I’ve been listening to a song lately that includes this lyric: “Show me how big your brave is”. Every time I hear it I wonder how big my brave is and am struck by the bravery and risk-taking I get to witness every day amongst The Dale community. I suppose as I stare down the end of a year and the dawn of a new one this phrase is particularly poignant because I am looking both backward and forward.
At this time last year I couldn’t have imagined how all the things that needed to happen in Parkdale were going to happen: finding enough funding, making sure the buildings that had housed us in our time of crisis were okay with us staying, keeping up with administration while being fully present to people, discovering the right name for us and actually announcing that PNC was to become The Dale. I will confess there were moments when I wondered what the heck I was doing, when I hid in our little storage space off the drop-in and cried, when my incessant praying became exhausting. Fast forward a year and I’m wondering again how everything will happen and am having the same moments of fear and doubt. I’m trying to remind myself that I know this feeling and that it will be okay; that I am invited again and again to choose bravery over timidity.
Whenever I doubt, I just have to stop and look around. I know people who slept outside last night and braved the cold in a way I cannot even imagine. I have friends who are reaching out to family members they have been estranged from even though the risk is they will be rejected again. I experience people coming to church on Sundays and actually confessing their wrongs or doubts or fears IN FRONT of everybody: no masks, no claiming to be something they are not. Just yesterday a friend had an epiphany that it was time to get well, sought help, found a bed in a recovery facility and actually went. Is it just the first step in a long journey? Yes, but I think we can all relate to the first step in anything usually being the hardest.

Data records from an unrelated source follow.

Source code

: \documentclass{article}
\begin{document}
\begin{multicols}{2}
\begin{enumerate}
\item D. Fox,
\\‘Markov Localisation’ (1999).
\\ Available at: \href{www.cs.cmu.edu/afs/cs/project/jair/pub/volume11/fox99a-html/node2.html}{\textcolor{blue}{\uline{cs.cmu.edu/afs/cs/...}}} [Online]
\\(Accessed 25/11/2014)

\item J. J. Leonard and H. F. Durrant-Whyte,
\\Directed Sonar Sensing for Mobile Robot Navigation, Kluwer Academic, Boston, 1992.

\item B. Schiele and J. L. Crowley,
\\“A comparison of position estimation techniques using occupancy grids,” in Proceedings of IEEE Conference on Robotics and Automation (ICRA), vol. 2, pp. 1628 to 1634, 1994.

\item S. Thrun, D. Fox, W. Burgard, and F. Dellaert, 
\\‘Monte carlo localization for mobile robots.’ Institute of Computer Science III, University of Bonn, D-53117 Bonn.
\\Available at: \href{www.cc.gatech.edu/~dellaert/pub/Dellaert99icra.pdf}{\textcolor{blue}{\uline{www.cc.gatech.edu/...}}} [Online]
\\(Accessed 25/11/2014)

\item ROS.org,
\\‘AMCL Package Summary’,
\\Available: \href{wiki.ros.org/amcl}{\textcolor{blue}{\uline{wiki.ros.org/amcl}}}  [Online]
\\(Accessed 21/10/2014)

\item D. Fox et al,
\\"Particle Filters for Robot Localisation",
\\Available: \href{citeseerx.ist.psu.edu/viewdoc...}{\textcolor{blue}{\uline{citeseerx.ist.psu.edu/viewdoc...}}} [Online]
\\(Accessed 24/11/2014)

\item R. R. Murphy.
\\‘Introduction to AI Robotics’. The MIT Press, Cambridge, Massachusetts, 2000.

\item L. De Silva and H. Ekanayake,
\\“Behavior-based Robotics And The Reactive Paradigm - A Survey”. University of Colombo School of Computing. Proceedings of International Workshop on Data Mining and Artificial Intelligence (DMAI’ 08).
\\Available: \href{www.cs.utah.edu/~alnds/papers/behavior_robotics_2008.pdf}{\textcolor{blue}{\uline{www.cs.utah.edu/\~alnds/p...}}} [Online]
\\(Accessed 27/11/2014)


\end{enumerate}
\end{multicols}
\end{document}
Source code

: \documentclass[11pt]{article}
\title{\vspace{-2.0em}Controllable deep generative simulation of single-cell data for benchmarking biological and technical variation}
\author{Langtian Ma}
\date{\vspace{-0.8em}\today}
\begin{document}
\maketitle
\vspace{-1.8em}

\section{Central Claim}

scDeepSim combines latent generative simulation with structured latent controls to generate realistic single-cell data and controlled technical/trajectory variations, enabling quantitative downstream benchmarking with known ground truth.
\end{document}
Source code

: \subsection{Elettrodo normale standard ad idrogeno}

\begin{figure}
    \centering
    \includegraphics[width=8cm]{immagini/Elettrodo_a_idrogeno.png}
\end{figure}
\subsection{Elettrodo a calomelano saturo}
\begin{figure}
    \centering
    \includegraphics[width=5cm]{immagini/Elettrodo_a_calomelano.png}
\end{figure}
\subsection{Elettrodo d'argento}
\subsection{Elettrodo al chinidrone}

The Dale resides in a place very close to the edge. We remain in existence, in part, because as a community we have been willing to think outside the box. We have few belongings, are nomads in the neighbourhood and depend on others to support us. God is doing a good work here. The community itself sets the tables, cooks the food, makes the coffee, plays the music, creates the art, participates in discussion, etc. Our Kitchen Coordinator Souad is a volunteer, while Joanna (Community Worker) and I raise the funds for our salaries. Some might think us crazy.
I prefer to think of us as brave (though I personally don’t feel like it much of the time) and the recipients of much grace and blessing beyond ourselves.